### SUPPLIED MATERIAL
-----

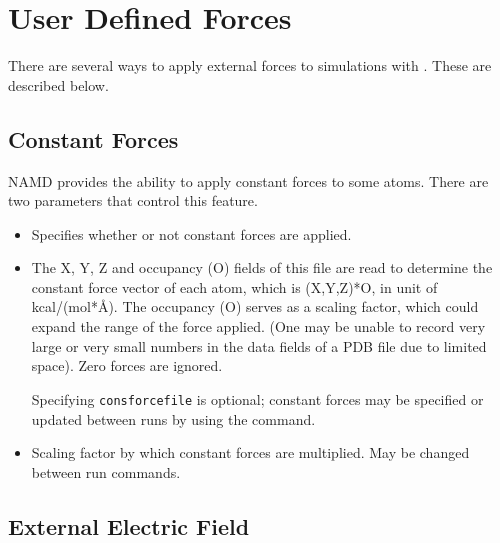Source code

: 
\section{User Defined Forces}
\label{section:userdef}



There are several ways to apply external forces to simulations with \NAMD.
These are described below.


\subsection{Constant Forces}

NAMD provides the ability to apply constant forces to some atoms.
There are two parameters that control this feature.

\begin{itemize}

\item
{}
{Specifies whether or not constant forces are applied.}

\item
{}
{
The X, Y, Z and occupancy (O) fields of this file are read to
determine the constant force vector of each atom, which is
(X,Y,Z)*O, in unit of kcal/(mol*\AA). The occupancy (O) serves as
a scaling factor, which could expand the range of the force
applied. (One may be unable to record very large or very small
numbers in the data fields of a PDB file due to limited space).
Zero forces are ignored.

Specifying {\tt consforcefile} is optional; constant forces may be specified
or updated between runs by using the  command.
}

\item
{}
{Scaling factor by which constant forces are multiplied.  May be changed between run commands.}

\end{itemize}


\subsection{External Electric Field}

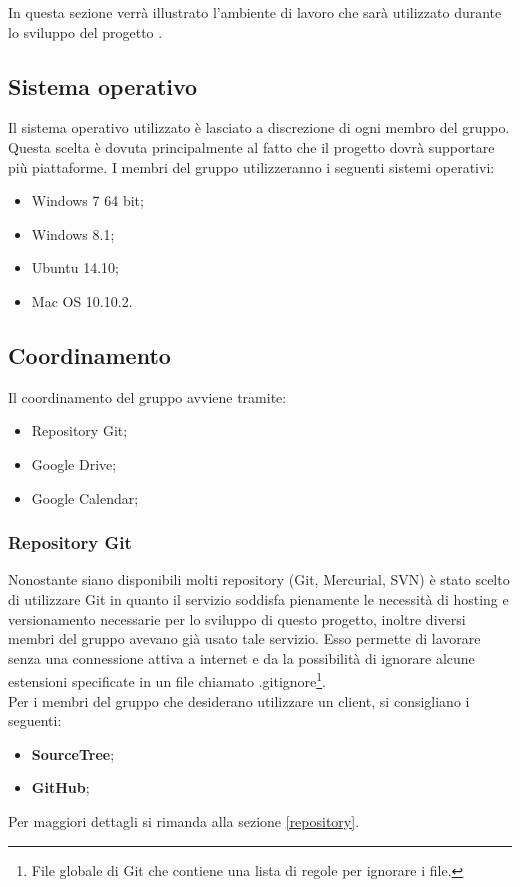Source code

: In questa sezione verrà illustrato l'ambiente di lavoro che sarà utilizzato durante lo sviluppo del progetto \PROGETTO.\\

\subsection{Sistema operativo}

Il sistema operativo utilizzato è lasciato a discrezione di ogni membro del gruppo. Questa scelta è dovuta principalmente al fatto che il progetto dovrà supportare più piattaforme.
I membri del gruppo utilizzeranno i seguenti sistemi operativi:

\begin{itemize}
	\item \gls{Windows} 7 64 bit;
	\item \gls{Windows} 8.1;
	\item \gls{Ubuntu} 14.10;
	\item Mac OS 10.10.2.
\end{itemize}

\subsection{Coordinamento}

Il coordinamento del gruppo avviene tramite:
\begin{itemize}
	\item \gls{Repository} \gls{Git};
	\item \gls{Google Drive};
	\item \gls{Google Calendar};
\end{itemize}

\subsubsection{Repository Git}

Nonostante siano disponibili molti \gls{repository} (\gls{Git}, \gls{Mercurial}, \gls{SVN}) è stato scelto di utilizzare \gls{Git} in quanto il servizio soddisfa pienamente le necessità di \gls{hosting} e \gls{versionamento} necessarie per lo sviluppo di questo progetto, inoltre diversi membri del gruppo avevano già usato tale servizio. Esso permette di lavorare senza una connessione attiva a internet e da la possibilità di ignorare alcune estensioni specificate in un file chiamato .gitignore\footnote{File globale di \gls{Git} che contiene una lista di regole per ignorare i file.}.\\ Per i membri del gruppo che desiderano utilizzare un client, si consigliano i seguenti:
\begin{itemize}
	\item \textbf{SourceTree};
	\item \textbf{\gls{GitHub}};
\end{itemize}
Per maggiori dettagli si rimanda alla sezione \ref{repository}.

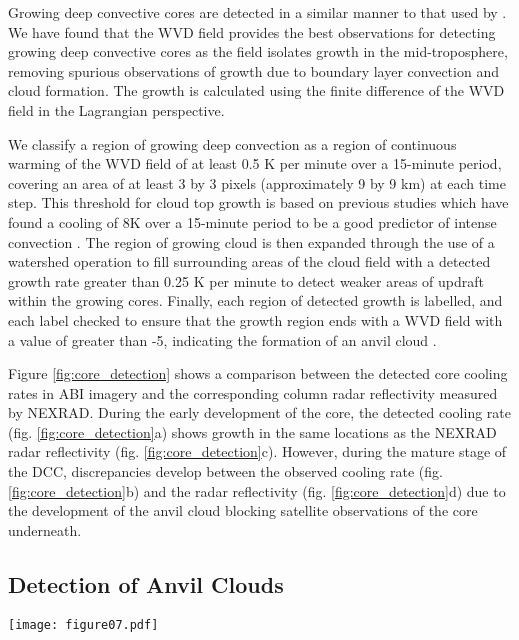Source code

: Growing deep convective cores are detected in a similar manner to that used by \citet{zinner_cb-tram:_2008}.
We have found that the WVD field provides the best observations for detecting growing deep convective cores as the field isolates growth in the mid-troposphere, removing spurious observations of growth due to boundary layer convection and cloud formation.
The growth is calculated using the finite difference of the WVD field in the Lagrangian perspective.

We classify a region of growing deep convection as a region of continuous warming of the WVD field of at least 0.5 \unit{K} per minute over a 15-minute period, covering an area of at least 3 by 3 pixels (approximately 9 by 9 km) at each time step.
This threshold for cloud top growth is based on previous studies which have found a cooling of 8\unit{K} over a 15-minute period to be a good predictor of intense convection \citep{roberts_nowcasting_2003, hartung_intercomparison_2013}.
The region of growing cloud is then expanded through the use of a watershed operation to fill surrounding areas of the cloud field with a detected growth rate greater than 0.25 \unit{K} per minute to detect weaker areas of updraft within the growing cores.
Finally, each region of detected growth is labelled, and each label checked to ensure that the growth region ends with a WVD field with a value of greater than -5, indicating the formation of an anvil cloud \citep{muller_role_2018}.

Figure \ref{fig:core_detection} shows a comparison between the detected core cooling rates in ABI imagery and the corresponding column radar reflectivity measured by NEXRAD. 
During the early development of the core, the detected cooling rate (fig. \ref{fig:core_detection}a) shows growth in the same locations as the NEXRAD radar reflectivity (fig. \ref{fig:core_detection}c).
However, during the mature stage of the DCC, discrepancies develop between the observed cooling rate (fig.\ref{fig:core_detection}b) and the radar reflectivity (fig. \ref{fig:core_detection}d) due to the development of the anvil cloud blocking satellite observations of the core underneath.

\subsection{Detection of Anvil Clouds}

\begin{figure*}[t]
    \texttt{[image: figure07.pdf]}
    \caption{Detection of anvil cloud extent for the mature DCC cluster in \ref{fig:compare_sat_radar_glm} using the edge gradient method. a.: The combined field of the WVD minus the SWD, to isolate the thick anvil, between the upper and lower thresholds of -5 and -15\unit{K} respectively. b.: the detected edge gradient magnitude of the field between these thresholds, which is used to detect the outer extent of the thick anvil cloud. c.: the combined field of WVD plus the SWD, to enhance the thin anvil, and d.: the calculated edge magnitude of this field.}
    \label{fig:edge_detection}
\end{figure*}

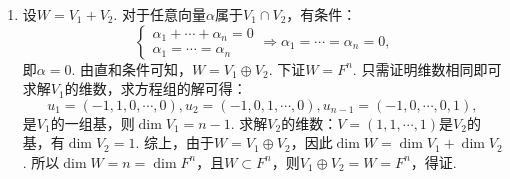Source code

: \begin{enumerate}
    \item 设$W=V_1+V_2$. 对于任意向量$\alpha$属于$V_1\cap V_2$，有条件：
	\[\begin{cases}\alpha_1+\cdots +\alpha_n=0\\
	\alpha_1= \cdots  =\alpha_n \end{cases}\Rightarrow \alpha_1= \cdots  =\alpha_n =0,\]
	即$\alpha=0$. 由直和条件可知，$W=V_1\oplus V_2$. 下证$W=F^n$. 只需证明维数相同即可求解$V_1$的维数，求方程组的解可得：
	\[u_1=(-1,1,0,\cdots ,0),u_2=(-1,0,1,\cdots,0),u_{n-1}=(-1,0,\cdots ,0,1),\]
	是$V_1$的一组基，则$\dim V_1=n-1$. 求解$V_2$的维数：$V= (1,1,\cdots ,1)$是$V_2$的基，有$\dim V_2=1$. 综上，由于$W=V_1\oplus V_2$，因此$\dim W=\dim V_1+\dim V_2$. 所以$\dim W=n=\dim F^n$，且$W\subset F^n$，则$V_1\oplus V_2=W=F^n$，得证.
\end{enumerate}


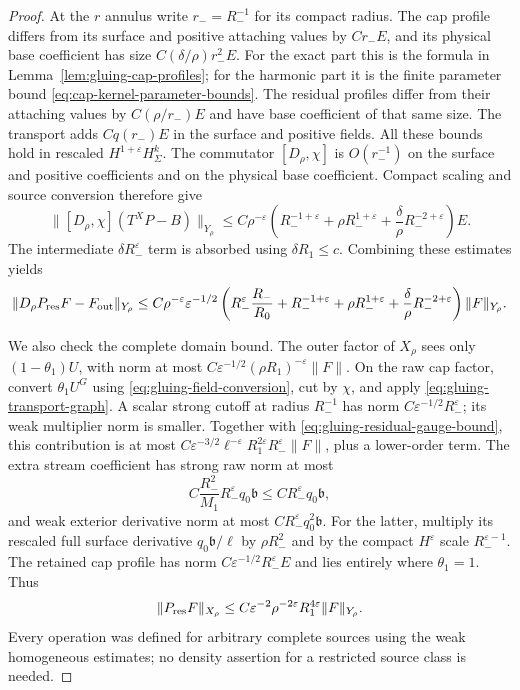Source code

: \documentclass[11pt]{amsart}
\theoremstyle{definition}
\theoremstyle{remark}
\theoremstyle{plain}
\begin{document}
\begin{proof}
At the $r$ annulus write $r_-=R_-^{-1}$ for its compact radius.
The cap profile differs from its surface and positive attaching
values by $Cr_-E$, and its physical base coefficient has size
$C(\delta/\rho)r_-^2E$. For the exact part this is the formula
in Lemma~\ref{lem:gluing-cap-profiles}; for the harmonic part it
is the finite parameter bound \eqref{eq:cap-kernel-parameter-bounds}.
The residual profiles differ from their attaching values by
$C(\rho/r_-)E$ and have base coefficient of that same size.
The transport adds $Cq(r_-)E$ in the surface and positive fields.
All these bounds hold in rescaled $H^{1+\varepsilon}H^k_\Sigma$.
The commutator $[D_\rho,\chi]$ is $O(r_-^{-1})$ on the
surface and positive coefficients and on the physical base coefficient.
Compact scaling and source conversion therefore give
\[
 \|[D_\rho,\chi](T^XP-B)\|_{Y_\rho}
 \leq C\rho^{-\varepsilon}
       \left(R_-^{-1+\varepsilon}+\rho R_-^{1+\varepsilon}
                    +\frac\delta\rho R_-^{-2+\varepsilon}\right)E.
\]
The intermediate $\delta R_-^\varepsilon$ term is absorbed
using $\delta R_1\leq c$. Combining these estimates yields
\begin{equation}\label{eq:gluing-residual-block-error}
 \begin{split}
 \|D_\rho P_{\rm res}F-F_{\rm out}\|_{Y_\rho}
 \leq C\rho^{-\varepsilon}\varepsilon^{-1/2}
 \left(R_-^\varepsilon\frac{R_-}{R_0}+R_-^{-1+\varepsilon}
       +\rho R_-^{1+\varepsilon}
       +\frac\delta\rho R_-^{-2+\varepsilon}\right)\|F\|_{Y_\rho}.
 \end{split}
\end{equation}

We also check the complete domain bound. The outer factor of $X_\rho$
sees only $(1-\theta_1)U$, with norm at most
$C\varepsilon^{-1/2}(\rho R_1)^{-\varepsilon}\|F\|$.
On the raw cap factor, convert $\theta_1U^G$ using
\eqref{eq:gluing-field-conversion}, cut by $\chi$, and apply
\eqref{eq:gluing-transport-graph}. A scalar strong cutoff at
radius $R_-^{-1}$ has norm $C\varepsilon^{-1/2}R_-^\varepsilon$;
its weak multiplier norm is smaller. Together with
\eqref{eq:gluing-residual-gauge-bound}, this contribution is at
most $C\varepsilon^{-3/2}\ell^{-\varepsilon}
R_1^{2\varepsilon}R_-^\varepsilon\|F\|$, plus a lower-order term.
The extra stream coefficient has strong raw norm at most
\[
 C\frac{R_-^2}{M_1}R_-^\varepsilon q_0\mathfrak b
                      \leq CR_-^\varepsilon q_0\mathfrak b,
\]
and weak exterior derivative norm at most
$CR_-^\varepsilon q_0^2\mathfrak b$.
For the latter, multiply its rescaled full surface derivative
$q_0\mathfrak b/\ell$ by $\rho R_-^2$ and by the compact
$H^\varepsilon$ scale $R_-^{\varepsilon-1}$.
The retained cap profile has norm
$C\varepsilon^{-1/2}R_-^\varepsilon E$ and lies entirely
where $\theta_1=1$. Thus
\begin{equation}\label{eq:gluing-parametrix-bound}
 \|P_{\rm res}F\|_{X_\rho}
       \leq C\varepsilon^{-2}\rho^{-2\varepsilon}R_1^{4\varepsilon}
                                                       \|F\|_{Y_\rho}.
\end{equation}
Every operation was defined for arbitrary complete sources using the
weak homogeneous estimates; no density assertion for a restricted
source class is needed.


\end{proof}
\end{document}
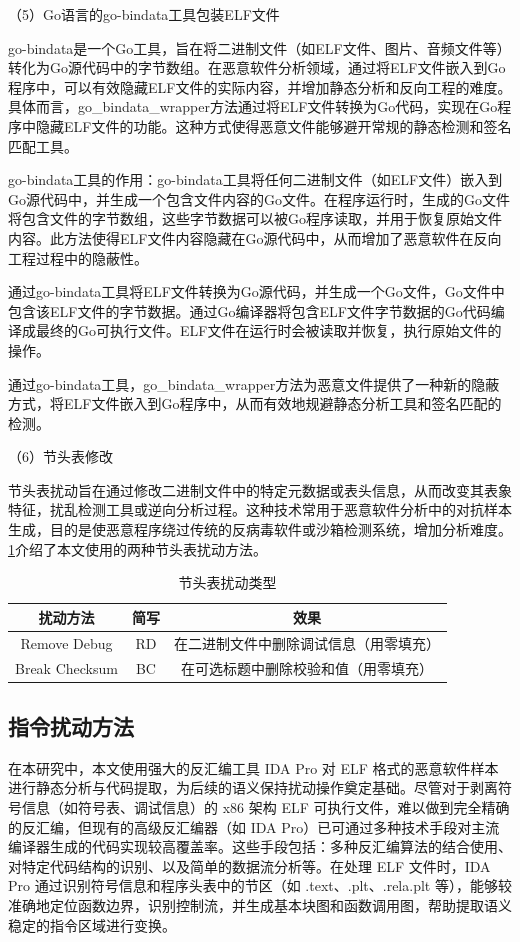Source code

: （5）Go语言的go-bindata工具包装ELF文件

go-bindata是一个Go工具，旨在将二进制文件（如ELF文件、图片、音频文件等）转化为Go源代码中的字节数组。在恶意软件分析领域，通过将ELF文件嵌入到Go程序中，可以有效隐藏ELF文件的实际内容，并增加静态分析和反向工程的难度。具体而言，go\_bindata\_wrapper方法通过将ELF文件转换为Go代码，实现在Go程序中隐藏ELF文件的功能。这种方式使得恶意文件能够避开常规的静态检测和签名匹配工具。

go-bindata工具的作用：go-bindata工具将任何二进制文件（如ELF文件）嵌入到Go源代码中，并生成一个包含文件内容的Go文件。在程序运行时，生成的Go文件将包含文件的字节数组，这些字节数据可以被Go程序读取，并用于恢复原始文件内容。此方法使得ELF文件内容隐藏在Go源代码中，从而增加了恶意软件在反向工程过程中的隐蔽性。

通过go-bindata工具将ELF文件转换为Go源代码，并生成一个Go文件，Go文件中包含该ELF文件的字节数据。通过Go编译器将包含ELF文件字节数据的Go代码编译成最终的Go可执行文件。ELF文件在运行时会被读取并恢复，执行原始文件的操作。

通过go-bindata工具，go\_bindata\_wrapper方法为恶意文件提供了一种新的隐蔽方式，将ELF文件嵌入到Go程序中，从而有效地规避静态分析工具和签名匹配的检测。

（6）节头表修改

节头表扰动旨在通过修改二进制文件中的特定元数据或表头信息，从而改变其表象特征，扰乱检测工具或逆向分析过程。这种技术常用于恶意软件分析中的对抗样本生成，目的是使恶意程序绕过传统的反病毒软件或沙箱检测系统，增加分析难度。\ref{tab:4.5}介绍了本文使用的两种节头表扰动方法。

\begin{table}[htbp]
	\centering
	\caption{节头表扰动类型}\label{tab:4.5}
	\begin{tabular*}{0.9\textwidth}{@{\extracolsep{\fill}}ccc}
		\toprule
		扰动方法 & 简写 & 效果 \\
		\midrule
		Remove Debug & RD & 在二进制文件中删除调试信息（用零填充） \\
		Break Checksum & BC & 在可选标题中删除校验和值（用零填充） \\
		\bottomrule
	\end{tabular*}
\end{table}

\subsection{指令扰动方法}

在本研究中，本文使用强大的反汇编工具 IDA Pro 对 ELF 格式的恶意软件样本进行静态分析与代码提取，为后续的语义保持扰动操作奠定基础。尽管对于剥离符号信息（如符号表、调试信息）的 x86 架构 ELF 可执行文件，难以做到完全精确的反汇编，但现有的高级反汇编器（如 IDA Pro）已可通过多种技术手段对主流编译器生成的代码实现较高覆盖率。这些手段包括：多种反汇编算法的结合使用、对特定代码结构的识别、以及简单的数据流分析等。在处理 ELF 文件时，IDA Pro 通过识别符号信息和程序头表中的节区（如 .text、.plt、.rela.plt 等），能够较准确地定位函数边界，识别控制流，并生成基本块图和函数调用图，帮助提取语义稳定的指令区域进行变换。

-----

### WHAT IS EXPECTED
Begin at the first line of the data above and repeat each line exactly, stopping after the line containing "I membri del gruppo utilizzeranno". Omit the pictures.

### WRITTEN ANSWER
Source code

: 
\section{User Defined Forces}
\label{section:userdef}



There are several ways to apply external forces to simulations with \NAMD.
These are described below.


\subsection{Constant Forces}

NAMD provides the ability to apply constant forces to some atoms.
There are two parameters that control this feature.

\begin{itemize}

\item
{}
{Specifies whether or not constant forces are applied.}

\item
{}
{
The X, Y, Z and occupancy (O) fields of this file are read to
determine the constant force vector of each atom, which is
(X,Y,Z)*O, in unit of kcal/(mol*\AA). The occupancy (O) serves as
a scaling factor, which could expand the range of the force
applied. (One may be unable to record very large or very small
numbers in the data fields of a PDB file due to limited space).
Zero forces are ignored.

Specifying {\tt consforcefile} is optional; constant forces may be specified
or updated between runs by using the  command.
}

\item
{}
{Scaling factor by which constant forces are multiplied.  May be changed between run commands.}

\end{itemize}


\subsection{External Electric Field}

Source code

: In questa sezione verrà illustrato l'ambiente di lavoro che sarà utilizzato durante lo sviluppo del progetto \PROGETTO.\\

\subsection{Sistema operativo}

Il sistema operativo utilizzato è lasciato a discrezione di ogni membro del gruppo. Questa scelta è dovuta principalmente al fatto che il progetto dovrà supportare più piattaforme.
I membri del gruppo utilizzeranno i seguenti sistemi operativi:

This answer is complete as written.